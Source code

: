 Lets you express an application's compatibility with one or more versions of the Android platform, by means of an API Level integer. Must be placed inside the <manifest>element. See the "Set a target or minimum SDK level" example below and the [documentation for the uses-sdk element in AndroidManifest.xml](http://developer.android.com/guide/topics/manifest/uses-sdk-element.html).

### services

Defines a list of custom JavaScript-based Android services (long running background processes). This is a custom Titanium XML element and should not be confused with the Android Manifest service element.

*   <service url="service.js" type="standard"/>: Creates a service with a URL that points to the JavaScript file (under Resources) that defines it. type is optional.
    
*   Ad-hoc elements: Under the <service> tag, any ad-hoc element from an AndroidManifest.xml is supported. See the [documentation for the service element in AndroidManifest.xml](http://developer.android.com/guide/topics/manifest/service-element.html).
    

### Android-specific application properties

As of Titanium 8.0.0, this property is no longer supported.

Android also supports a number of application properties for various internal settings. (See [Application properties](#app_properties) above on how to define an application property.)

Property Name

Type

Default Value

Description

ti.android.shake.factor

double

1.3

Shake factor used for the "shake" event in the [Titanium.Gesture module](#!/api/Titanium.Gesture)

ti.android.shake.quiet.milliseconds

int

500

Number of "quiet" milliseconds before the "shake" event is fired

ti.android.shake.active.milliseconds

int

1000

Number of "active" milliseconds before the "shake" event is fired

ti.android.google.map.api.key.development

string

...

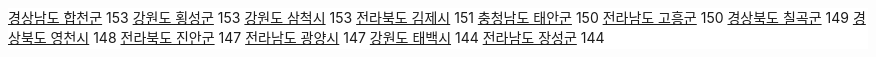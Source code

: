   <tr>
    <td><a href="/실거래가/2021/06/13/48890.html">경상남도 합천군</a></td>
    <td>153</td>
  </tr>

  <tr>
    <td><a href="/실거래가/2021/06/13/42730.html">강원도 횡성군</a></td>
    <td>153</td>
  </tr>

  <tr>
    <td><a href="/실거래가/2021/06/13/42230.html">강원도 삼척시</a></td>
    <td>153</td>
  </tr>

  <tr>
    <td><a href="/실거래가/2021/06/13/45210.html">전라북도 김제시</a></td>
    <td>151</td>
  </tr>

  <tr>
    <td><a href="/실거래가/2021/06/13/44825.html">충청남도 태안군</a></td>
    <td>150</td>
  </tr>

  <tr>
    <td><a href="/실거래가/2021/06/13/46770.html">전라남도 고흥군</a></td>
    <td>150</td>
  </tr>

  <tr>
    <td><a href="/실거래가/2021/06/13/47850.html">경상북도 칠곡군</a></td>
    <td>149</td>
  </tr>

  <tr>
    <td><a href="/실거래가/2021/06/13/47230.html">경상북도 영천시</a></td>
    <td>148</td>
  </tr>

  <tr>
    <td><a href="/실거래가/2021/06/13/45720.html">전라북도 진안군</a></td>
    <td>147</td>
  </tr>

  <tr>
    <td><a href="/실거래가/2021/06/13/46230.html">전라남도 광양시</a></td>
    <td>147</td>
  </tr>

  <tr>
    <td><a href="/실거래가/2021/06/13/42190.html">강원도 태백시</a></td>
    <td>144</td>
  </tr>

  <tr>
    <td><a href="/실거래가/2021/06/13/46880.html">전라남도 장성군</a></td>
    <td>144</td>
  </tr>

* * *

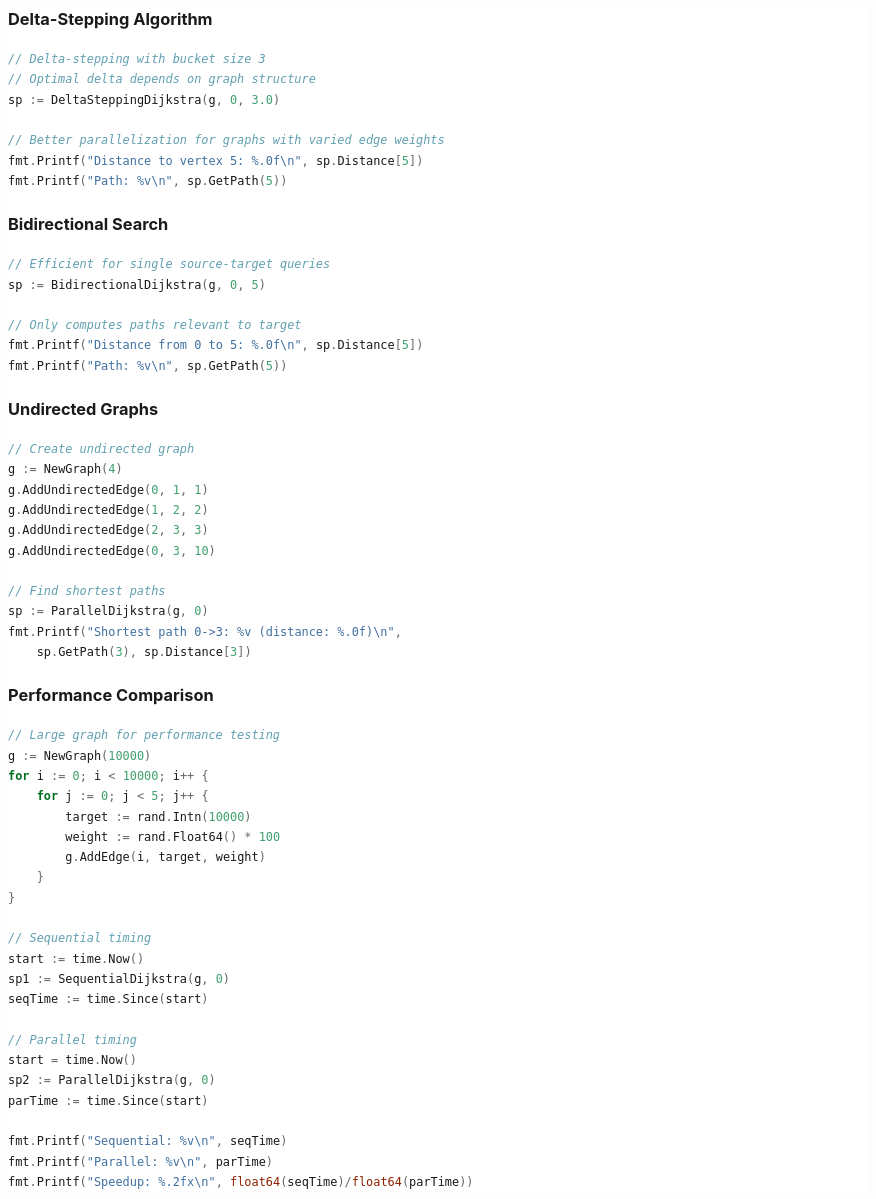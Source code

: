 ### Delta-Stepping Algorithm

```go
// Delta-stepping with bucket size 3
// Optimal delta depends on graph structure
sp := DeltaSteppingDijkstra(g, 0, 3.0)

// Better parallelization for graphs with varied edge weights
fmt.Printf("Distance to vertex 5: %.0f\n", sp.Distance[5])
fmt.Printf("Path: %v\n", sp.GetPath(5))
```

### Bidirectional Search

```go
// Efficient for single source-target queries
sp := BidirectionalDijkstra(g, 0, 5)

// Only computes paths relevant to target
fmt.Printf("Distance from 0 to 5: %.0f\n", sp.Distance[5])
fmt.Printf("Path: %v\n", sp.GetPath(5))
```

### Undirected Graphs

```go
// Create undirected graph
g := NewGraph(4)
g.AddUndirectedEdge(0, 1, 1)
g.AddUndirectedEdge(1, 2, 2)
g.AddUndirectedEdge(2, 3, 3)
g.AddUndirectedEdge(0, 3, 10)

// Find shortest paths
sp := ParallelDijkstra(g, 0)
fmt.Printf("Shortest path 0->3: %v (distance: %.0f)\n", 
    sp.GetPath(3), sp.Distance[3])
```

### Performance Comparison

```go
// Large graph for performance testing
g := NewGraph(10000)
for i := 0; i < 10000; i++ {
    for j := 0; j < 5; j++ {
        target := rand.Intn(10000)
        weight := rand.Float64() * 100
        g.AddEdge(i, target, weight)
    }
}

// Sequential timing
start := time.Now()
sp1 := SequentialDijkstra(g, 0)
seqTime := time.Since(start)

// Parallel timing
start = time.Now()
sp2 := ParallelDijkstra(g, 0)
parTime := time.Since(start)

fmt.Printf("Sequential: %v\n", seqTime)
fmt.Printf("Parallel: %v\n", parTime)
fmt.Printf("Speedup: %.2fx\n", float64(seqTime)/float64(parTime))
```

### [Task requirements]
Extract exactly and only the lines above from the line containing "### services" through the line containing "type is optional.", both end lines included.

### [Response]
### services

Defines a list of custom JavaScript-based Android services (long running background processes). This is a custom Titanium XML element and should not be confused with the Android Manifest service element.

*   <service url="service.js" type="standard"/>: Creates a service with a URL that points to the JavaScript file (under Resources) that defines it. type is optional.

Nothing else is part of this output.